**WHAT YOU ARE ASKED TO DO:** Retrieve every line of the data holding the word "team".

Saved data entries:
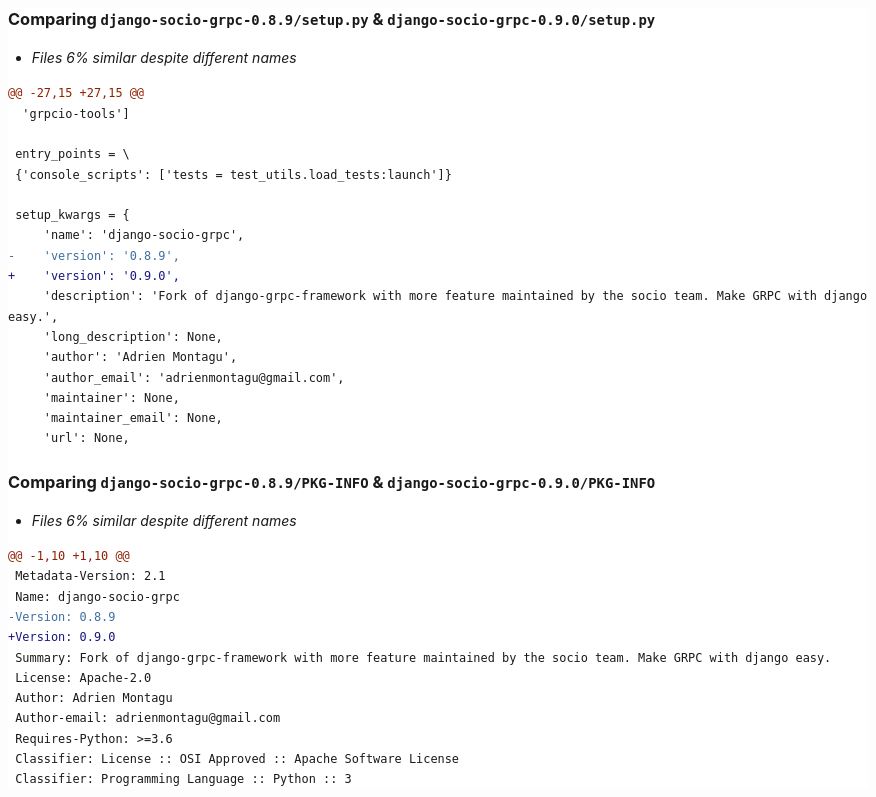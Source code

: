 ### Comparing `django-socio-grpc-0.8.9/setup.py` & `django-socio-grpc-0.9.0/setup.py`

 * *Files 6% similar despite different names*

```diff
@@ -27,15 +27,15 @@
  'grpcio-tools']
 
 entry_points = \
 {'console_scripts': ['tests = test_utils.load_tests:launch']}
 
 setup_kwargs = {
     'name': 'django-socio-grpc',
-    'version': '0.8.9',
+    'version': '0.9.0',
     'description': 'Fork of django-grpc-framework with more feature maintained by the socio team. Make GRPC with django easy.',
     'long_description': None,
     'author': 'Adrien Montagu',
     'author_email': 'adrienmontagu@gmail.com',
     'maintainer': None,
     'maintainer_email': None,
     'url': None,
```

### Comparing `django-socio-grpc-0.8.9/PKG-INFO` & `django-socio-grpc-0.9.0/PKG-INFO`

 * *Files 6% similar despite different names*

```diff
@@ -1,10 +1,10 @@
 Metadata-Version: 2.1
 Name: django-socio-grpc
-Version: 0.8.9
+Version: 0.9.0
 Summary: Fork of django-grpc-framework with more feature maintained by the socio team. Make GRPC with django easy.
 License: Apache-2.0
 Author: Adrien Montagu
 Author-email: adrienmontagu@gmail.com
 Requires-Python: >=3.6
 Classifier: License :: OSI Approved :: Apache Software License
 Classifier: Programming Language :: Python :: 3
```

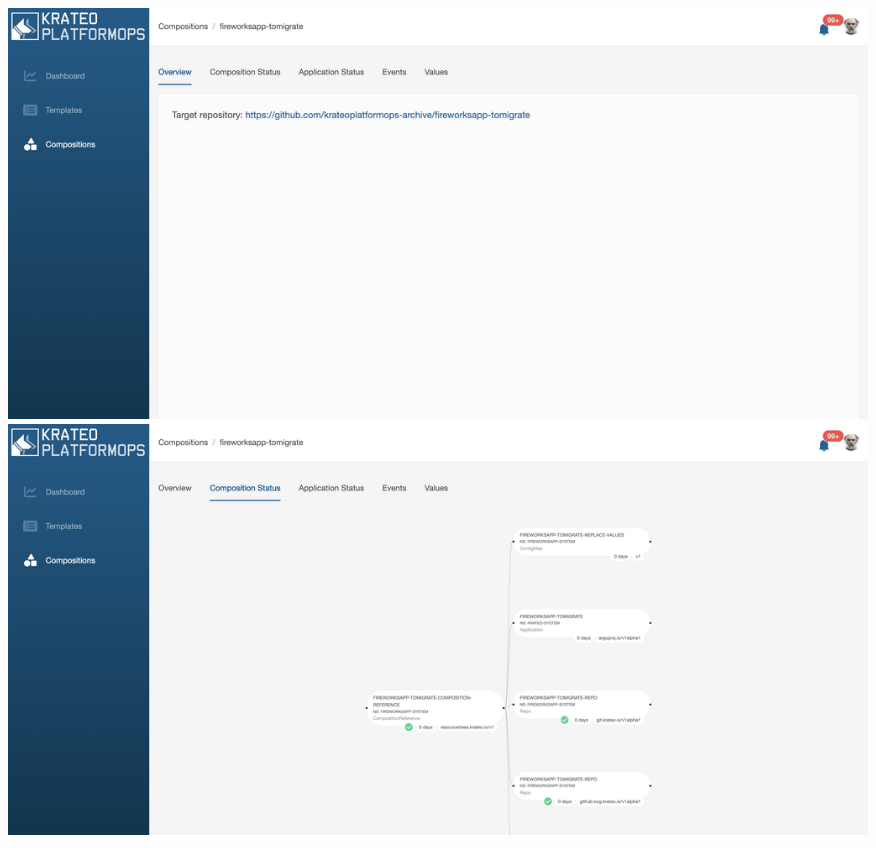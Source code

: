 ![image](/img/migrating/from-2-5-0-to-2-5-1/10_2-5-0-composition_overview.png)
![image](/img/migrating/from-2-5-0-to-2-5-1/11_2-5-0-composition_status.png)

**RESPONSE:**
     'description': 'Fork of django-grpc-framework with more feature maintained by the socio team. Make GRPC with django easy.',
 Summary: Fork of django-grpc-framework with more feature maintained by the socio team. Make GRPC with django easy.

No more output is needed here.